### [DATA TO EXAMINE]
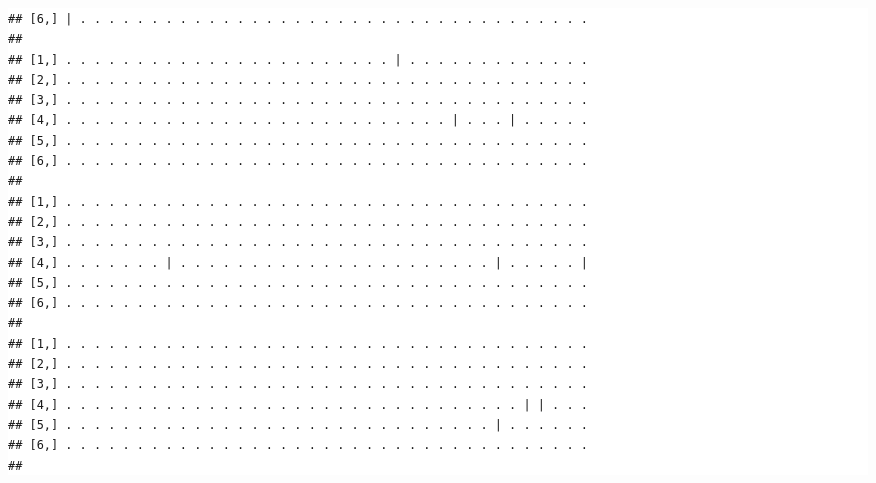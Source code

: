     ## [6,] | . . . . . . . . . . . . . . . . . . . . . . . . . . . . . . . . . . . .
    ##                                                                               
    ## [1,] . . . . . . . . . . . . . . . . . . . . . . . | . . . . . . . . . . . . .
    ## [2,] . . . . . . . . . . . . . . . . . . . . . . . . . . . . . . . . . . . . .
    ## [3,] . . . . . . . . . . . . . . . . . . . . . . . . . . . . . . . . . . . . .
    ## [4,] . . . . . . . . . . . . . . . . . . . . . . . . . . . | . . . | . . . . .
    ## [5,] . . . . . . . . . . . . . . . . . . . . . . . . . . . . . . . . . . . . .
    ## [6,] . . . . . . . . . . . . . . . . . . . . . . . . . . . . . . . . . . . . .
    ##                                                                               
    ## [1,] . . . . . . . . . . . . . . . . . . . . . . . . . . . . . . . . . . . . .
    ## [2,] . . . . . . . . . . . . . . . . . . . . . . . . . . . . . . . . . . . . .
    ## [3,] . . . . . . . . . . . . . . . . . . . . . . . . . . . . . . . . . . . . .
    ## [4,] . . . . . . . | . . . . . . . . . . . . . . . . . . . . . . | . . . . . |
    ## [5,] . . . . . . . . . . . . . . . . . . . . . . . . . . . . . . . . . . . . .
    ## [6,] . . . . . . . . . . . . . . . . . . . . . . . . . . . . . . . . . . . . .
    ##                                                                               
    ## [1,] . . . . . . . . . . . . . . . . . . . . . . . . . . . . . . . . . . . . .
    ## [2,] . . . . . . . . . . . . . . . . . . . . . . . . . . . . . . . . . . . . .
    ## [3,] . . . . . . . . . . . . . . . . . . . . . . . . . . . . . . . . . . . . .
    ## [4,] . . . . . . . . . . . . . . . . . . . . . . . . . . . . . . . . | | . . .
    ## [5,] . . . . . . . . . . . . . . . . . . . . . . . . . . . . . . | . . . . . .
    ## [6,] . . . . . . . . . . . . . . . . . . . . . . . . . . . . . . . . . . . . .
    ##                                                                               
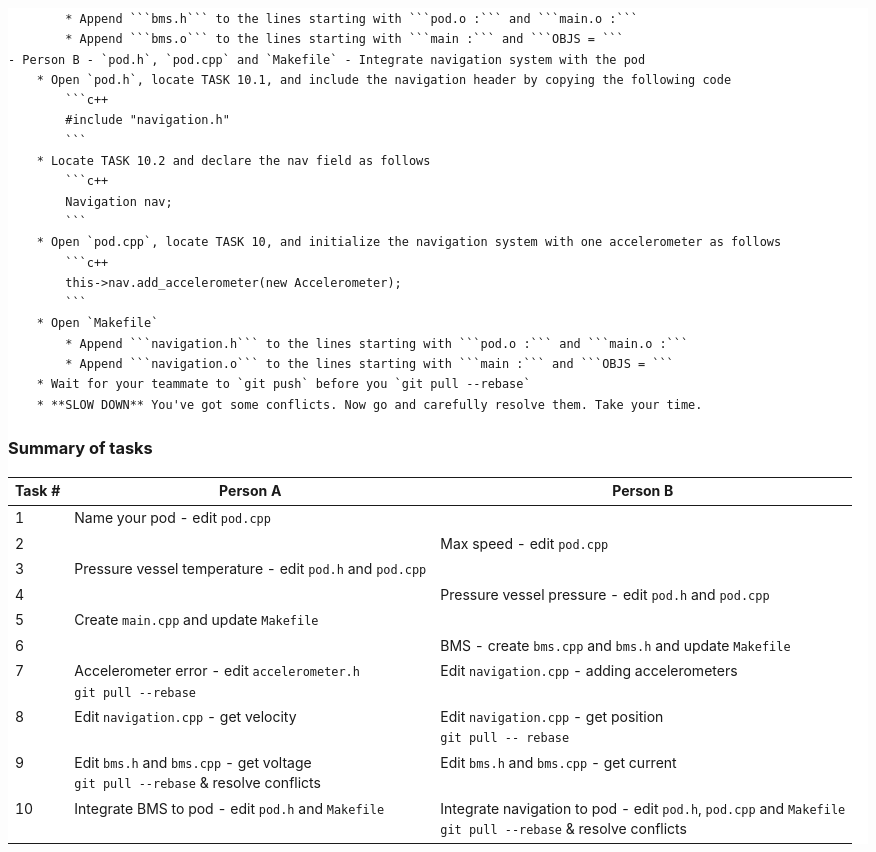             * Append ```bms.h``` to the lines starting with ```pod.o :``` and ```main.o :```
            * Append ```bms.o``` to the lines starting with ```main :``` and ```OBJS = ```
    - Person B - `pod.h`, `pod.cpp` and `Makefile` - Integrate navigation system with the pod
        * Open `pod.h`, locate TASK 10.1, and include the navigation header by copying the following code
            ```c++
            #include "navigation.h"
            ```
        * Locate TASK 10.2 and declare the nav field as follows
            ```c++
            Navigation nav;
            ```
        * Open `pod.cpp`, locate TASK 10, and initialize the navigation system with one accelerometer as follows
            ```c++
            this->nav.add_accelerometer(new Accelerometer);
            ```
        * Open `Makefile`
            * Append ```navigation.h``` to the lines starting with ```pod.o :``` and ```main.o :```
            * Append ```navigation.o``` to the lines starting with ```main :``` and ```OBJS = ```
        * Wait for your teammate to `git push` before you `git pull --rebase`
        * **SLOW DOWN** You've got some conflicts. Now go and carefully resolve them. Take your time.


### Summary of tasks
|Task # | Person A                                                         | Person B                                                     |
|:----|--------------------------------------------------------------------|--------------------------------------------------------------|
| 1 | Name your pod - edit `pod.cpp`                                       |                                                              |
| 2 |                                                                      |  Max speed - edit `pod.cpp`                                  |
| 3 | Pressure vessel temperature - edit `pod.h` and `pod.cpp`             |                                                              |
| 4 |                                                                      | Pressure vessel pressure - edit `pod.h` and `pod.cpp`        |
| 5 | Create `main.cpp` and update `Makefile`                              |                                                              |
| 6 |                                                                      | BMS - create `bms.cpp` and `bms.h` and update `Makefile`     |
| 7 | Accelerometer error - edit `accelerometer.h`<br>`git pull --rebase`  | Edit `navigation.cpp` - adding accelerometers                |
| 8 | Edit  `navigation.cpp` - get velocity                                | Edit `navigation.cpp` - get position<br>`git pull -- rebase` |
| 9 | Edit `bms.h` and `bms.cpp` - get voltage<br>`git pull --rebase` & resolve conflicts | Edit `bms.h` and `bms.cpp` - get current      |
| 10 | Integrate BMS to pod - edit `pod.h` and `Makefile`                  | Integrate navigation to pod - edit `pod.h`, `pod.cpp` and `Makefile`<br>`git pull --rebase` & resolve conflicts |
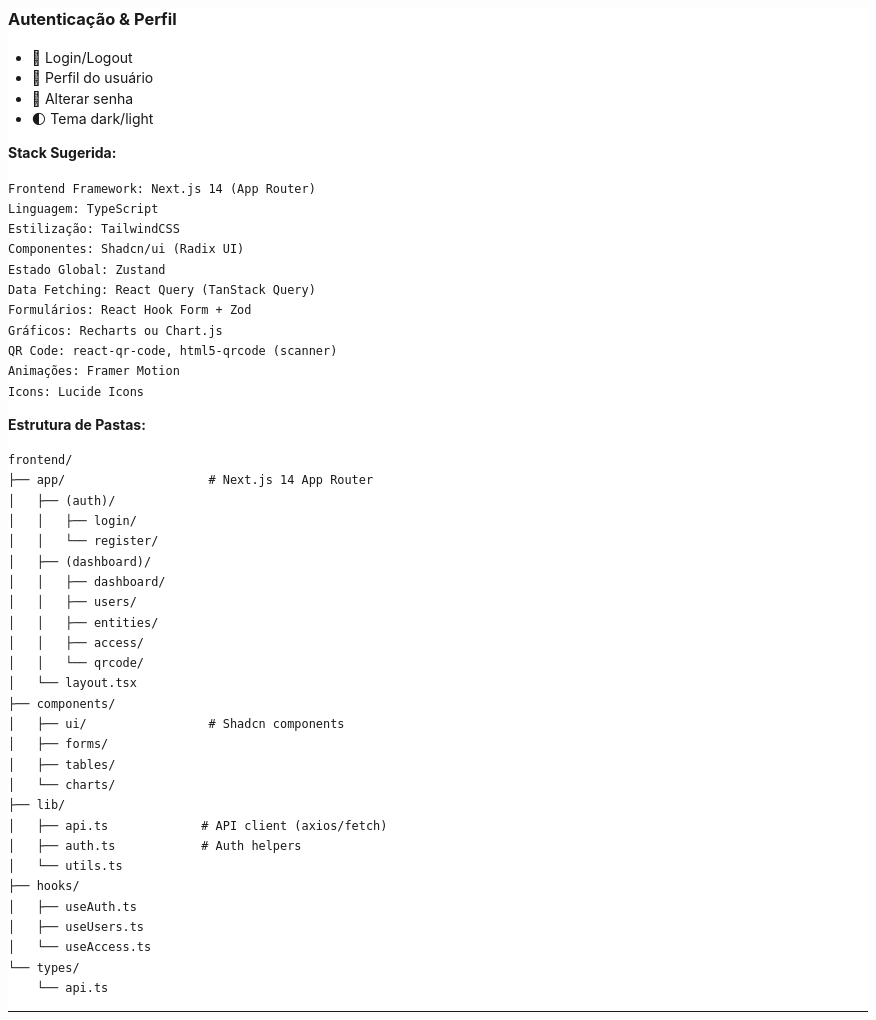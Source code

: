 ### Autenticação & Perfil
- 🔐 Login/Logout
- 👤 Perfil do usuário
- 🔑 Alterar senha
- 🌓 Tema dark/light

**Stack Sugerida:**
```
Frontend Framework: Next.js 14 (App Router)
Linguagem: TypeScript
Estilização: TailwindCSS
Componentes: Shadcn/ui (Radix UI)
Estado Global: Zustand
Data Fetching: React Query (TanStack Query)
Formulários: React Hook Form + Zod
Gráficos: Recharts ou Chart.js
QR Code: react-qr-code, html5-qrcode (scanner)
Animações: Framer Motion
Icons: Lucide Icons
```

**Estrutura de Pastas:**
```
frontend/
├── app/                    # Next.js 14 App Router
│   ├── (auth)/
│   │   ├── login/
│   │   └── register/
│   ├── (dashboard)/
│   │   ├── dashboard/
│   │   ├── users/
│   │   ├── entities/
│   │   ├── access/
│   │   └── qrcode/
│   └── layout.tsx
├── components/
│   ├── ui/                 # Shadcn components
│   ├── forms/
│   ├── tables/
│   └── charts/
├── lib/
│   ├── api.ts             # API client (axios/fetch)
│   ├── auth.ts            # Auth helpers
│   └── utils.ts
├── hooks/
│   ├── useAuth.ts
│   ├── useUsers.ts
│   └── useAccess.ts
└── types/
    └── api.ts
```

---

### [YOUR TASK]
Answer with the number alone after tallying the lines of the entries above that contain the word "Next".

### [TASK ANSWER]
2